Rick DiminoElection Day was undoubtedly a disappointing day for transportation advocates and a setback for those who use and rely on a safe and well-maintained transportation infrastructure: businesses, residents and visitors of the commonwealth. The success of Question 1 means that $1 billion in transportation funding over the next 10 years will not materialize, funds that could have gone towards improving our roads, bridges and public transportation across Massachusetts.

Yet, despite their vote in favor of Question 1, voters remain concerned about our transportation system. Research conducted by a large group of stakeholders earlier in the year indicates that road and bridge safety is a top concern across the state, and many voters are also frustrated by increasing levels of traffic congestion. While they rejected this particular revenue mechanism, no one should mistake the results of Question 1 to mean that the electorate does not prioritize transportation investment.

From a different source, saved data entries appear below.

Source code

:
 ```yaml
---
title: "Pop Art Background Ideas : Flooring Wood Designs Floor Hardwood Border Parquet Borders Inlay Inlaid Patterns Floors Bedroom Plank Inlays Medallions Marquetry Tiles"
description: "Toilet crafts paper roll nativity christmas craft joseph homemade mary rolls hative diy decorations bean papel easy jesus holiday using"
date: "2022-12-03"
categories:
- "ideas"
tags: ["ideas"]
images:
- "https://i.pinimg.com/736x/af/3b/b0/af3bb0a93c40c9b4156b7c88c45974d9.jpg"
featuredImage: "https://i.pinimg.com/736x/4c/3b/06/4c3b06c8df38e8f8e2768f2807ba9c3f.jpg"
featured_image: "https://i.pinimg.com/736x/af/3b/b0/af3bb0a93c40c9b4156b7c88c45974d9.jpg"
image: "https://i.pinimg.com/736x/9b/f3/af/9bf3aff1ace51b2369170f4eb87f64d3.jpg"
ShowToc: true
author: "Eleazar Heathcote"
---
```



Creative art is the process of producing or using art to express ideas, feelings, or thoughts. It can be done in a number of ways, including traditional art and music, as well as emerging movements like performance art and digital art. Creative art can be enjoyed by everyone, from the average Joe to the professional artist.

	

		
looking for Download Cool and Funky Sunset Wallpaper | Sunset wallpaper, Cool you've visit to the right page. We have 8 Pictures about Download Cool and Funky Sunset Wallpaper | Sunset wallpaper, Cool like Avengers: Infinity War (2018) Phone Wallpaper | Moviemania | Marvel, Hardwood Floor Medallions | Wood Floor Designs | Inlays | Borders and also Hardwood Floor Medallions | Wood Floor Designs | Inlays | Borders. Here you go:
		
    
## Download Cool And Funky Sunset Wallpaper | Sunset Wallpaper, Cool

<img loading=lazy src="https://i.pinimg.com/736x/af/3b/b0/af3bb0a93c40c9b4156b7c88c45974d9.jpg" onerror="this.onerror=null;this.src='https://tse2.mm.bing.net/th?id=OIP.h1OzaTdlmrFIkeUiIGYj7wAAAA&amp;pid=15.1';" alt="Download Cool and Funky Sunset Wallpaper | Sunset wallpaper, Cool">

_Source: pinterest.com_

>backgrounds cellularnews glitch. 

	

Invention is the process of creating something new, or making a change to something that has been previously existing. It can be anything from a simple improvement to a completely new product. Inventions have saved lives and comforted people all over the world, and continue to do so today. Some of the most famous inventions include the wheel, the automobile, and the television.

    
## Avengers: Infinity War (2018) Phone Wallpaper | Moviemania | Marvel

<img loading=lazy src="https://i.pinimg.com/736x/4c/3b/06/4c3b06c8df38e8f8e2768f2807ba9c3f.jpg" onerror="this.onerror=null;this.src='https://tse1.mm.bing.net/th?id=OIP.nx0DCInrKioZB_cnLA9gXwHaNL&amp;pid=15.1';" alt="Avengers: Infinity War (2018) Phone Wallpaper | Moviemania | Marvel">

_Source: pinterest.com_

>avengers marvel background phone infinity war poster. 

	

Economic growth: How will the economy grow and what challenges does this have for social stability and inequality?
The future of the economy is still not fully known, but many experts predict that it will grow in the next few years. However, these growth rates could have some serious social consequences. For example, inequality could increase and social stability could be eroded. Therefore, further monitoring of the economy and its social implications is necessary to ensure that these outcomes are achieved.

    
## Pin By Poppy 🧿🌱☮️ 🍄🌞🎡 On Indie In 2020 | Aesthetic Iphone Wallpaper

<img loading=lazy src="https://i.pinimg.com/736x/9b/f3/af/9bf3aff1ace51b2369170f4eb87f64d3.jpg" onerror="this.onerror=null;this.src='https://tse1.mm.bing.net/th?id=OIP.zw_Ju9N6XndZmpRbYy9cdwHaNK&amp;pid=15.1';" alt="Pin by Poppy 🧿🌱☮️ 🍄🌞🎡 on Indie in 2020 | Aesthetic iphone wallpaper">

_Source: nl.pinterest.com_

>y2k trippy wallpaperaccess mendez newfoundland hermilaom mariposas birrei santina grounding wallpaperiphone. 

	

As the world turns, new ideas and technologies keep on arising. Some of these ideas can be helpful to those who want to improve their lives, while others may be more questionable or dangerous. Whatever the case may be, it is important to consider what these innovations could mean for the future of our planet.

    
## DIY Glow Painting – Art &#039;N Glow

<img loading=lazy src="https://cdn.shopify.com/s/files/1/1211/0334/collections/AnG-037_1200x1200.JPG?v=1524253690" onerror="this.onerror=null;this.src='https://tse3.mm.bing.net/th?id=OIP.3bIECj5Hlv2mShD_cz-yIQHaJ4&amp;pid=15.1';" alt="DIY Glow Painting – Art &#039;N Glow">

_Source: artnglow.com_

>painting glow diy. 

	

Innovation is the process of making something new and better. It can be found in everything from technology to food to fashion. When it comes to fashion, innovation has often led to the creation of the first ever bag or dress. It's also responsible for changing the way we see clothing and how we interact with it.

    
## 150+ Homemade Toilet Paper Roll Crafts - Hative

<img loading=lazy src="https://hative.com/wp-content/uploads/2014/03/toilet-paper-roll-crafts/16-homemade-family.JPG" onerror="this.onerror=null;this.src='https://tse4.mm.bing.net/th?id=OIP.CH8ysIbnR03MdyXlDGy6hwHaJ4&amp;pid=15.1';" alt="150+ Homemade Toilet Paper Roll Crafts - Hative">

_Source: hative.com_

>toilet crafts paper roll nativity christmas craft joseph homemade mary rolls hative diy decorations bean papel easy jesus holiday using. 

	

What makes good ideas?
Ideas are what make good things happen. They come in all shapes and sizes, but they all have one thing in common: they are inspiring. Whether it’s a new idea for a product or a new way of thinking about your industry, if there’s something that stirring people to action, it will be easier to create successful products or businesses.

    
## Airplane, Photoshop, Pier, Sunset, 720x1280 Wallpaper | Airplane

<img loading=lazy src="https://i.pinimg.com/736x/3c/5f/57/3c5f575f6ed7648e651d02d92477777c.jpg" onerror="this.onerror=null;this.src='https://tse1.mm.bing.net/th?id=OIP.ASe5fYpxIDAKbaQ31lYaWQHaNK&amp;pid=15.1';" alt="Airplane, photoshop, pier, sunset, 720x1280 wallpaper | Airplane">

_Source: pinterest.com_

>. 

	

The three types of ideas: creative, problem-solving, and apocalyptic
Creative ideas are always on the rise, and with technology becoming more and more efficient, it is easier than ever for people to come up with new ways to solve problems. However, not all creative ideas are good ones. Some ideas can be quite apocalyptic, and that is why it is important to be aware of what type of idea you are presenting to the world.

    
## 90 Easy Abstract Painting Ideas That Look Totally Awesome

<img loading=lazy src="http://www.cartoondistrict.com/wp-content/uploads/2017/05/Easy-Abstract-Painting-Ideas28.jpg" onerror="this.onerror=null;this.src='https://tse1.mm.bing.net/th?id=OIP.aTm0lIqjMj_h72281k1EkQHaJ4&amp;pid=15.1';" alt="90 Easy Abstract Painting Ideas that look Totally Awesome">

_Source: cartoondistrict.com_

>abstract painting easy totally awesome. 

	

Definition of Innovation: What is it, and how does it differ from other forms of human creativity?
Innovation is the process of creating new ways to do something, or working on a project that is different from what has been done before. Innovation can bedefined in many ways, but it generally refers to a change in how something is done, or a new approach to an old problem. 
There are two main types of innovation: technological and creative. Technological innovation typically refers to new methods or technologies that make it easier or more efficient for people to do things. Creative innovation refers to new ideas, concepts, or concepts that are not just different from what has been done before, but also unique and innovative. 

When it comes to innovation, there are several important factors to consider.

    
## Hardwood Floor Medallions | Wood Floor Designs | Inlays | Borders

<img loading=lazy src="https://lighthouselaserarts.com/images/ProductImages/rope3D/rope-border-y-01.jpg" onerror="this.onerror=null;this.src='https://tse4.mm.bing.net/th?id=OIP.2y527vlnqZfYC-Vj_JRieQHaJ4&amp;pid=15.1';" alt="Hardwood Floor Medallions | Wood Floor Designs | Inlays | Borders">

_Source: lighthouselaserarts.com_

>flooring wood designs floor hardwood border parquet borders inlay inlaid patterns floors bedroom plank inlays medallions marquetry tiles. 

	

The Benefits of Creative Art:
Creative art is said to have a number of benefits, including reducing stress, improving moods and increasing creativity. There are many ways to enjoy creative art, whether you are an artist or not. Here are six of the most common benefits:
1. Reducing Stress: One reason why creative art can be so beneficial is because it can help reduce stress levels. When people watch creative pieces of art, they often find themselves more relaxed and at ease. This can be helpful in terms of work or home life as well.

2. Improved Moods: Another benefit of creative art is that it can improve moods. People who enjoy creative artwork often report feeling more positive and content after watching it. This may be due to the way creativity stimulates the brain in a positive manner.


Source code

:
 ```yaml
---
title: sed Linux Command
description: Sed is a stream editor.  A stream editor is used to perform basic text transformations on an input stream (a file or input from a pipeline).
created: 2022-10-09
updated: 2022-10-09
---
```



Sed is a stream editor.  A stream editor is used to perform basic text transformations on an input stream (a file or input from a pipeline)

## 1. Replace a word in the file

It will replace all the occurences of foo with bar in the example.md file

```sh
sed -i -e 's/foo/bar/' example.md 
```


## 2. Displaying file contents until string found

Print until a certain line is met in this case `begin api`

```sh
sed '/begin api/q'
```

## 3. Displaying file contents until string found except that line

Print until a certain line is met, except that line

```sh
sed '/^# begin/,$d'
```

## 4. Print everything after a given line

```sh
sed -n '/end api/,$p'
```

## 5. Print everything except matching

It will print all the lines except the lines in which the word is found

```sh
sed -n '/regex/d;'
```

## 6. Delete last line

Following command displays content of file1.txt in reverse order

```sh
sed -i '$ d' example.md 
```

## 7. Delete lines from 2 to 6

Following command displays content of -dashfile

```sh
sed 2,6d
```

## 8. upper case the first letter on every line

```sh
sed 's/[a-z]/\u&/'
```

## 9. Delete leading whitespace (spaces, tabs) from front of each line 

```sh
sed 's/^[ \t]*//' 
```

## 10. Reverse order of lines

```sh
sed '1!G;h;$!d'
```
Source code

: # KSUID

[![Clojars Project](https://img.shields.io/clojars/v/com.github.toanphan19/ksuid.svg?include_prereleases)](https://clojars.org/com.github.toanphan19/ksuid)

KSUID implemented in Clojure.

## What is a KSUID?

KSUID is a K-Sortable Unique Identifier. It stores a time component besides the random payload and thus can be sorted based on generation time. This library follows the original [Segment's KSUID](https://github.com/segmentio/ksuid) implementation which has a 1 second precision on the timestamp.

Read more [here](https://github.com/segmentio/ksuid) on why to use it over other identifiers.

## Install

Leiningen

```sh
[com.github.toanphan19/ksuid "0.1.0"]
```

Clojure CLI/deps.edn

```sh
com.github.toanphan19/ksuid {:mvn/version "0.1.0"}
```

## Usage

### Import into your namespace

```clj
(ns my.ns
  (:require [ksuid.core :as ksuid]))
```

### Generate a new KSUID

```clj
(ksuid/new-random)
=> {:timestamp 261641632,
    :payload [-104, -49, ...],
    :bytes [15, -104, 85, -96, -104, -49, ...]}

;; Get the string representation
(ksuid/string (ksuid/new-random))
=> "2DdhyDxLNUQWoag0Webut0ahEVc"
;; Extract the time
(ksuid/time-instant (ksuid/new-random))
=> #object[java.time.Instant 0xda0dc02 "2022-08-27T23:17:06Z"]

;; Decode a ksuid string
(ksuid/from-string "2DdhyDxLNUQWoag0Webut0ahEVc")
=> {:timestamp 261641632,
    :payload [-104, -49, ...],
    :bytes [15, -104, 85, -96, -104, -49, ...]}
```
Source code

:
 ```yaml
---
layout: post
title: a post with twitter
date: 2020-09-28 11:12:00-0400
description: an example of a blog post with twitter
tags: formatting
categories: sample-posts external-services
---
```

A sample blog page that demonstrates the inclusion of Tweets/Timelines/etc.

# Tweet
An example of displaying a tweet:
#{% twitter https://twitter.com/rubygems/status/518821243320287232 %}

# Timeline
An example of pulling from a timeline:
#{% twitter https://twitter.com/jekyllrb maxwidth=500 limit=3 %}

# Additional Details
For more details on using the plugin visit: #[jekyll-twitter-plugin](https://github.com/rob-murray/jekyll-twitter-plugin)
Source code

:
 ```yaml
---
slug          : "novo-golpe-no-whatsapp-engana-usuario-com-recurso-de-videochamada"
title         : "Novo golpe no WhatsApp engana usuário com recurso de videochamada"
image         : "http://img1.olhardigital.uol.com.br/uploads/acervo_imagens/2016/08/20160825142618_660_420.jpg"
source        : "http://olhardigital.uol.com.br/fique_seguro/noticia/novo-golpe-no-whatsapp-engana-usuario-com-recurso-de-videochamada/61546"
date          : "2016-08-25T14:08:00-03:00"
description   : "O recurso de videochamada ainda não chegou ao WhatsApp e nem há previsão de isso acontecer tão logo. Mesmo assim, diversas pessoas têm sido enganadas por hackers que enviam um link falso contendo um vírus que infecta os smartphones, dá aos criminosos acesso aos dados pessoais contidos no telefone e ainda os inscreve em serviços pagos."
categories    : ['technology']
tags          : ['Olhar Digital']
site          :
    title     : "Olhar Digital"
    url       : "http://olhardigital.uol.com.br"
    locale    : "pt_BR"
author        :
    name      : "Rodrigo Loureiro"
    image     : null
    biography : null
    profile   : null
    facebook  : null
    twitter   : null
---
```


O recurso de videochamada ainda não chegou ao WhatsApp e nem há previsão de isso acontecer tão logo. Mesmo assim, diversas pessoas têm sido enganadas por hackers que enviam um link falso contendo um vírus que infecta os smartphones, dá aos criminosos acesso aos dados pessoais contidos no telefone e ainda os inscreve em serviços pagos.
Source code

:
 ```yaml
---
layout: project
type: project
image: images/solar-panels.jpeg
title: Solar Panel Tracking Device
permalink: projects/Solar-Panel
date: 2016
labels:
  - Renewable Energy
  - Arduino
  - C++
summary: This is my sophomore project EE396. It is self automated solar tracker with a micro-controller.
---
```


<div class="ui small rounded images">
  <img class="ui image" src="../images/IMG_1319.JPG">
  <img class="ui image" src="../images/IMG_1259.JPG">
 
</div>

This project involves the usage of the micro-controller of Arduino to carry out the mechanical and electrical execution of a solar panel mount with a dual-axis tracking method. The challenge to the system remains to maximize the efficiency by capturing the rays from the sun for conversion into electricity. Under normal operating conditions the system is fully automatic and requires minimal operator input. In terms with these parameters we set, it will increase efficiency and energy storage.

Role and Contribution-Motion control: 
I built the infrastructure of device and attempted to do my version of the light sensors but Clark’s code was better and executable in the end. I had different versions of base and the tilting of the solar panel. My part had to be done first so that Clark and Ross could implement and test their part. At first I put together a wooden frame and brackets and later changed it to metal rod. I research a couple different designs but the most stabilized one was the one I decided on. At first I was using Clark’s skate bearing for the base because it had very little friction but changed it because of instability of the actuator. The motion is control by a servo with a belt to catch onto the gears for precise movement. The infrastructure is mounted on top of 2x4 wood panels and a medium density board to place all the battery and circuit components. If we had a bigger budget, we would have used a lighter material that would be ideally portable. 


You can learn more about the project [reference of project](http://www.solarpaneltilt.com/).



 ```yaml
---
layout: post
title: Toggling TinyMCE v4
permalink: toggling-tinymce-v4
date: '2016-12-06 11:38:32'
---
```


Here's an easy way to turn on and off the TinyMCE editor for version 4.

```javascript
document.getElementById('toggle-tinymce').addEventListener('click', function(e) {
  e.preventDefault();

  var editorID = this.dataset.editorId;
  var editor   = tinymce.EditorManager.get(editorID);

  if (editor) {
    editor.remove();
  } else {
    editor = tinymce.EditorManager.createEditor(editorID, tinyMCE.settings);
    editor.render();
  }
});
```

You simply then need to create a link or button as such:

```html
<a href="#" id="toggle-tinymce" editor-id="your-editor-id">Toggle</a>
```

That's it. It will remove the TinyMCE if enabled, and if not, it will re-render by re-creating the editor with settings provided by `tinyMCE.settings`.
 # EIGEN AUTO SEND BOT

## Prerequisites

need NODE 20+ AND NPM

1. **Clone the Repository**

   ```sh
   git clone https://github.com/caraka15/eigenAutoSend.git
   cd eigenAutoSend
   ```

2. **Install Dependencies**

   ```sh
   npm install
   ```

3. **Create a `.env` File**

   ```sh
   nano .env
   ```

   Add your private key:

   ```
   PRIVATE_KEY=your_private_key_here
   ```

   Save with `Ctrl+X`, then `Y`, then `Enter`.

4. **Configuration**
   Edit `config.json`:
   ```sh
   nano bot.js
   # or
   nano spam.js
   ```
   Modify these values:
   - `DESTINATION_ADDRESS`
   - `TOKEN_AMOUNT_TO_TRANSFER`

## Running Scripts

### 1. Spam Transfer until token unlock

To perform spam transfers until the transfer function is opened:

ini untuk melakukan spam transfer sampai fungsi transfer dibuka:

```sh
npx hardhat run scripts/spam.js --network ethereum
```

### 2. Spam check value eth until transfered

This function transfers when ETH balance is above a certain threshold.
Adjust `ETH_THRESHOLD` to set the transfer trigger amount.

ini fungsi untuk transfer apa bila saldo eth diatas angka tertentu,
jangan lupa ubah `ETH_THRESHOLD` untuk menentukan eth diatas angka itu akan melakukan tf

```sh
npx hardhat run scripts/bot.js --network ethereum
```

Voters did send a clear signal that they are concerned about accountability and effective management across state government. The business community shares this priority. Indeed, MassDOT and the MBTA have already taken important steps to ensure that taxpayers’ money is being spent efficiently. Over the next few years, MassDOT will stop the practice of paying for operating expenses with capital dollars. Additionally, the MBTA’s new contracts for Commuter Rail service and The Ride will realize significant savings. For example, the MBTA’s new Commuter Rail contract with Keolis will come in $93 million under budget just this fiscal year alone. We look forward to working with the Baker Administration to realize additional efficiencies and savings throughout the transportation system.

 

The Cost Of Doing Nothing

However, there is still a significant revenue shortfall that needs to be addressed. Despite the incredible work of Gov. Deval Patrick and the legislature last year, an annual average shortfall of approximately $500 million in transportation funding remains and it needs to be closed. This gap has significant economic consequences. Growing areas in Boston, such as the South Boston Waterfront, Lower Roxbury and the Longwood Medical Area all depend on transportation investment to ensure continued success.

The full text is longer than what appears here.